(Work order) In the data below, one line contains "## [CCV](http://ccv.nuigroup.com/)" and a later one contains "- Community Core Vision". Print both, with every line between them, exactly and alone.

[[ Exercise materials, beginning ]]

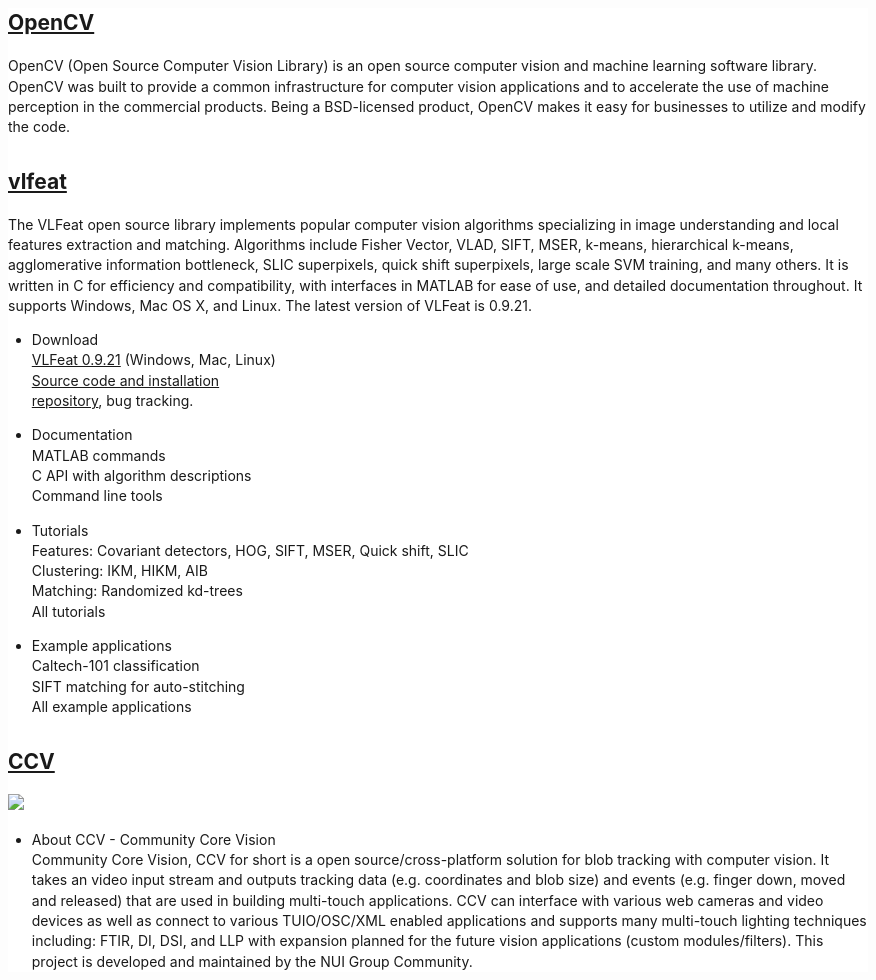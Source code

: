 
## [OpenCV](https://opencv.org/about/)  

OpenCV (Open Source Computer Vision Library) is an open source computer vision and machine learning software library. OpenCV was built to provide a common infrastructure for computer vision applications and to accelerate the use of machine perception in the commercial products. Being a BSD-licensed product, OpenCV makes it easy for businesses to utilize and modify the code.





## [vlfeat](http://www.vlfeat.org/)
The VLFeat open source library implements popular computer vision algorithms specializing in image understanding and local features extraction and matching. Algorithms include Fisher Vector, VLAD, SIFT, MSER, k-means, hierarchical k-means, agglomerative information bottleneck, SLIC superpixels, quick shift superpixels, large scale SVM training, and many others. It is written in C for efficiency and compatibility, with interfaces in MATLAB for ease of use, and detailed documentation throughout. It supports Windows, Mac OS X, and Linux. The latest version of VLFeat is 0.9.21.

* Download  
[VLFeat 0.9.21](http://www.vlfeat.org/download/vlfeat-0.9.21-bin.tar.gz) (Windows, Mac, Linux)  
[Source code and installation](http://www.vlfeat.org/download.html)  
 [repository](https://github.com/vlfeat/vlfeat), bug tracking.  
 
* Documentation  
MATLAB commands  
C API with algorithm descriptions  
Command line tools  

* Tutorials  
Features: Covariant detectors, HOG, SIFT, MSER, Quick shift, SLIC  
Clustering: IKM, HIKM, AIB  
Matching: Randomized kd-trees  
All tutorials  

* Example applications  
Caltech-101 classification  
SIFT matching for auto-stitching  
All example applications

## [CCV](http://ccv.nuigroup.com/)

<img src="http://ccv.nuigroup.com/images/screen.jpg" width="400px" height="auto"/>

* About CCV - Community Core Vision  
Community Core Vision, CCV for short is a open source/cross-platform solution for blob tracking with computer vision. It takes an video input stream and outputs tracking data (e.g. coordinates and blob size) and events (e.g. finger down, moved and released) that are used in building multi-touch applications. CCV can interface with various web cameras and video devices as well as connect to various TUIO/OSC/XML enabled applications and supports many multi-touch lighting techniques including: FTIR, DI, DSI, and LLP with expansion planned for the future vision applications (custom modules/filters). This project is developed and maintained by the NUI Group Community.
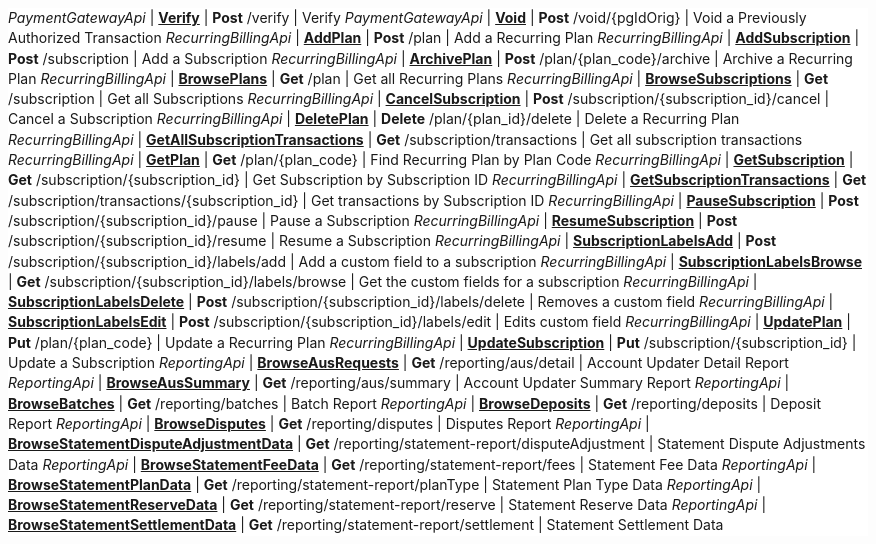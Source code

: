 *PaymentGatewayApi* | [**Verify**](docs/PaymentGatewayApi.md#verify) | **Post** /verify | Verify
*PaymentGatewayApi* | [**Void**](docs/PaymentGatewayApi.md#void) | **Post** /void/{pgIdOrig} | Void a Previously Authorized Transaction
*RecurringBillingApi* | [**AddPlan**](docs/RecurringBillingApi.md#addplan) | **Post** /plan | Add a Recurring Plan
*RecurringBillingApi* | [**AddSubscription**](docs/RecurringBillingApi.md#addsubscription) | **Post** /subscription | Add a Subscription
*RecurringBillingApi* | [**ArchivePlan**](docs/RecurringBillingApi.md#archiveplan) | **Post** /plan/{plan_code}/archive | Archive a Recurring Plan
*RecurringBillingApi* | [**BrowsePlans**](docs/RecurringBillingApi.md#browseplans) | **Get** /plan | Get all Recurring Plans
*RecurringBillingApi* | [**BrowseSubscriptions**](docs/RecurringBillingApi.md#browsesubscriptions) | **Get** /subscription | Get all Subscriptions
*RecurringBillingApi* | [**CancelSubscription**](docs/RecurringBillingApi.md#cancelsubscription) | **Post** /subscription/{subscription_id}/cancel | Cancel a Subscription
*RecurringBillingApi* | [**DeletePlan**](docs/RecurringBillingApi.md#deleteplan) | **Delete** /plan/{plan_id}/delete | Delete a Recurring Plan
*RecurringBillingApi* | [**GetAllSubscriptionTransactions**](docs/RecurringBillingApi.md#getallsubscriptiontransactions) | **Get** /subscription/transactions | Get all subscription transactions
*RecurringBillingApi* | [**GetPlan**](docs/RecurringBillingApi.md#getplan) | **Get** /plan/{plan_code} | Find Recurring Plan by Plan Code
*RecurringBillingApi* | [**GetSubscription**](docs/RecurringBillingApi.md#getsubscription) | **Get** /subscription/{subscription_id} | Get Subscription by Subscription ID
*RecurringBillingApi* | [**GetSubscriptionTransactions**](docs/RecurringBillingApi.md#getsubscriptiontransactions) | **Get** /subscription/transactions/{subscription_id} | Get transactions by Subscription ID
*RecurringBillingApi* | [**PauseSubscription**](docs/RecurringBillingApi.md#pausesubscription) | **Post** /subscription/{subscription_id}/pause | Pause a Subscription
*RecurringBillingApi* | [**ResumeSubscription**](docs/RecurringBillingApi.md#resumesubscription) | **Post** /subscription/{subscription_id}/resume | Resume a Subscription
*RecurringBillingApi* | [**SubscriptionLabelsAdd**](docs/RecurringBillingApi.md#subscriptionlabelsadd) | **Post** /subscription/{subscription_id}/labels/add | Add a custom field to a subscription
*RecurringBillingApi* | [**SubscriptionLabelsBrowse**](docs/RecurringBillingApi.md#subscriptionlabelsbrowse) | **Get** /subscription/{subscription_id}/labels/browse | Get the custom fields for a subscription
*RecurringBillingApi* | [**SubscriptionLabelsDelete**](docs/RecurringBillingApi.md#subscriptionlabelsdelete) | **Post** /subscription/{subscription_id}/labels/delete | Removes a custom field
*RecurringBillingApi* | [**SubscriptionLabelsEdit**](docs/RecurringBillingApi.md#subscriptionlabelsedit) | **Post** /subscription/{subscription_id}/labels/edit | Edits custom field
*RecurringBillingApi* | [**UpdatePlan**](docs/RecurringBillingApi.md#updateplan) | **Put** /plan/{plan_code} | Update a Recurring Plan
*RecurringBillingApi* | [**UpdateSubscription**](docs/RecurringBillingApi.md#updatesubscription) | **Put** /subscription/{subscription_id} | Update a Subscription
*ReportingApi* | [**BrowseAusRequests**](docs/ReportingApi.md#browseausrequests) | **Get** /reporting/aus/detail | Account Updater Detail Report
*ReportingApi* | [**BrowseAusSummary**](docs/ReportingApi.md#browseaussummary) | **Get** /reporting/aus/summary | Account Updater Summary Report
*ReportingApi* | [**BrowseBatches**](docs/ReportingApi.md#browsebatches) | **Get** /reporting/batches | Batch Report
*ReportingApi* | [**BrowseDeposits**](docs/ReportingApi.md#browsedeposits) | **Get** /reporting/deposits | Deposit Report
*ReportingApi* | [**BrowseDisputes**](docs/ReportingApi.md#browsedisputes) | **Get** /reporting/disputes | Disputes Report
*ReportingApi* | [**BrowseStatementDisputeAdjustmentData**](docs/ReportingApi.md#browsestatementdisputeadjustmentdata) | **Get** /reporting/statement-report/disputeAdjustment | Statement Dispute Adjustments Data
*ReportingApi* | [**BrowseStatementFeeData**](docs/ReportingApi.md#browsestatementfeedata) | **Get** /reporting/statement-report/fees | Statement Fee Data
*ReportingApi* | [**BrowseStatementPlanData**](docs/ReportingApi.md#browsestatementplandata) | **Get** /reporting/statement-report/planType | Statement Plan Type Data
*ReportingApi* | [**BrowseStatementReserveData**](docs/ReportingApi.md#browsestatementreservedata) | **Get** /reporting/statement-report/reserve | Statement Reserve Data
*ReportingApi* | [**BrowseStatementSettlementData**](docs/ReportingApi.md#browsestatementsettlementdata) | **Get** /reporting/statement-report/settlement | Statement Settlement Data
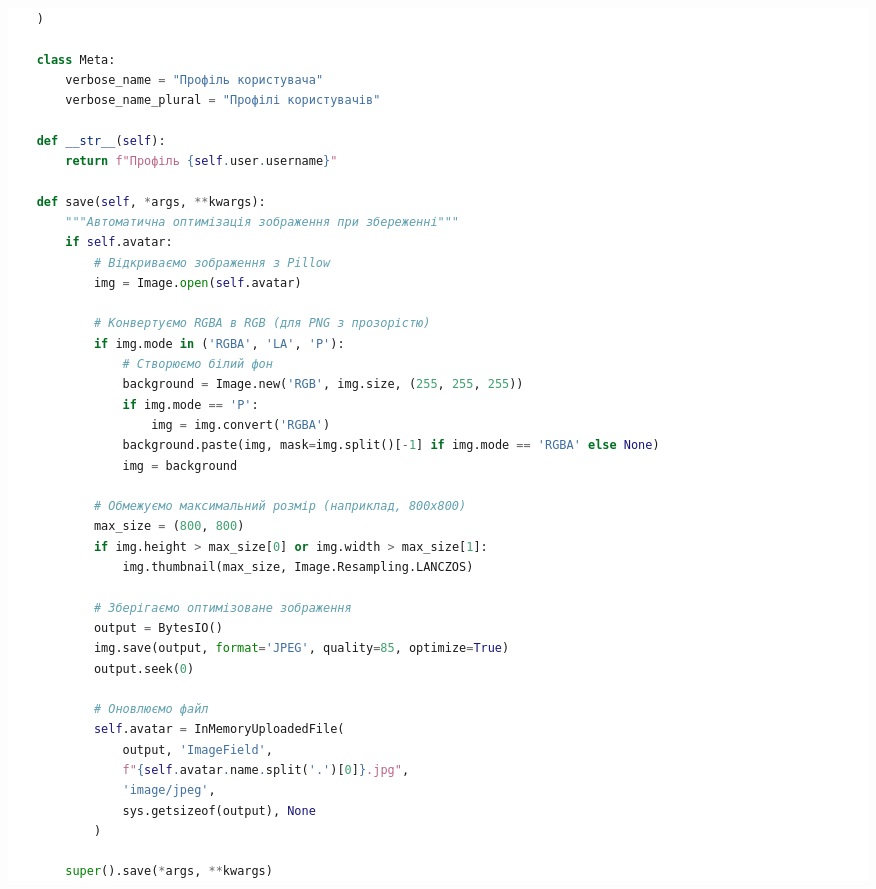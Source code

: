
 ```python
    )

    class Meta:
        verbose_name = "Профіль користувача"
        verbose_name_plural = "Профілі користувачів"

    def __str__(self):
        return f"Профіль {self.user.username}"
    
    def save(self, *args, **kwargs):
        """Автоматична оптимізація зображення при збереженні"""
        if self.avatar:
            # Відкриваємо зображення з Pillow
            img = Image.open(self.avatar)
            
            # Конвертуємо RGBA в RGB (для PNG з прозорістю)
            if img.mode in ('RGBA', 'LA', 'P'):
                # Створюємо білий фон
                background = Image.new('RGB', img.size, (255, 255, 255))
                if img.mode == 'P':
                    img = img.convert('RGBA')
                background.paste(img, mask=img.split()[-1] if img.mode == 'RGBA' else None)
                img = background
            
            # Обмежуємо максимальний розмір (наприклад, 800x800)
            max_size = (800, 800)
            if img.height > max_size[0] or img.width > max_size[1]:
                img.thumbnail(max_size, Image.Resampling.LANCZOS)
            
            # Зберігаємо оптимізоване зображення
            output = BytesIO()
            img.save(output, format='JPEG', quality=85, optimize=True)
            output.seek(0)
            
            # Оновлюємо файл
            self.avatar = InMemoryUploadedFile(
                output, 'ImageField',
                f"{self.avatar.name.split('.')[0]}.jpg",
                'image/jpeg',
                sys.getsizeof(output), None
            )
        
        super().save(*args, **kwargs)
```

[[ Exercise materials, end ]]

(Exercise result)
## [CCV](http://ccv.nuigroup.com/)

<img src="http://ccv.nuigroup.com/images/screen.jpg" width="400px" height="auto"/>

* About CCV - Community Core Vision  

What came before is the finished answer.